(Source records)
******
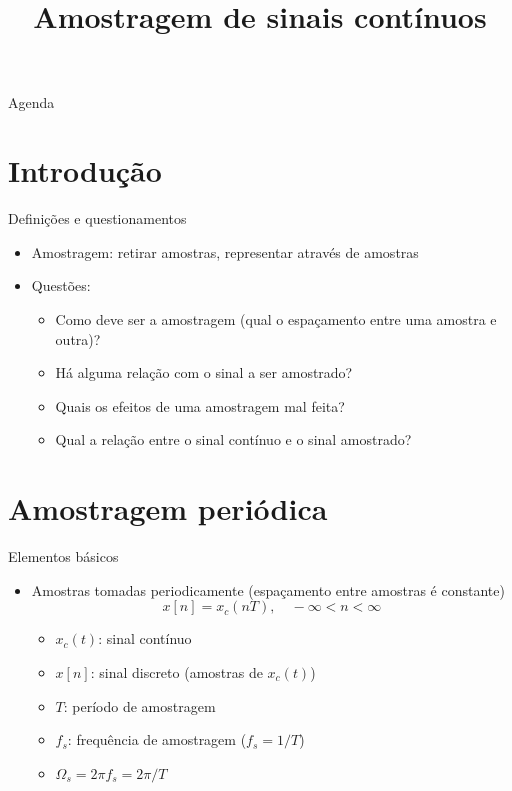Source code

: 


\title{\cursogrande\\ \vspace{1cm}Amostragem de sinais contínuos}



\maketitle[randomdots={false}]
   \begin{slide}{Agenda}
      \tableofcontents[content=sections]
   \end{slide}

\section{Introdução}
\begin{slide}{Definições e questionamentos}
\begin{itemize}
   \item Amostragem: retirar amostras, representar atrav\'es de amostras
   \item Quest\~oes:
   \begin{itemize}
      \item Como deve ser a amostragem (qual o espa\c camento entre uma amostra e outra)?
      \item H\'a alguma rela\c c\~ao com o sinal a ser amostrado?
      \item Quais os efeitos de uma amostragem mal feita?
      \item Qual a rela\c c\~ao entre o sinal cont\'inuo e o sinal amostrado?
   \end{itemize}
\end{itemize}
\end{slide}

\section{Amostragem periódica}
\begin{slide}{Elementos básicos}
\begin{itemize}
   \item Amostras tomadas periodicamente (espa\c camento entre amostras \'e constante)
   \begin{equation}
      x[n] = x_c(nT), \quad -\infty<n<\infty
   \end{equation}
   \begin{itemize}
      \item $x_c(t)$: sinal cont\'inuo
      \item $x[n]$: sinal discreto (amostras de $x_c(t)$)
      \item $T$: per\'iodo de amostragem
      \item $f_s$: frequ\^encia de amostragem ($f_s=1/T$)
      \item $\Omega_s=2\pi f_s=2\pi/T$
   \end{itemize}
\end{itemize}
\end{slide}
******
DIRECTIONS FOR THIS TASK.
The only reply wanted is the number of lines in the records above containing the word "slide".

EXERCISE RESULT.
6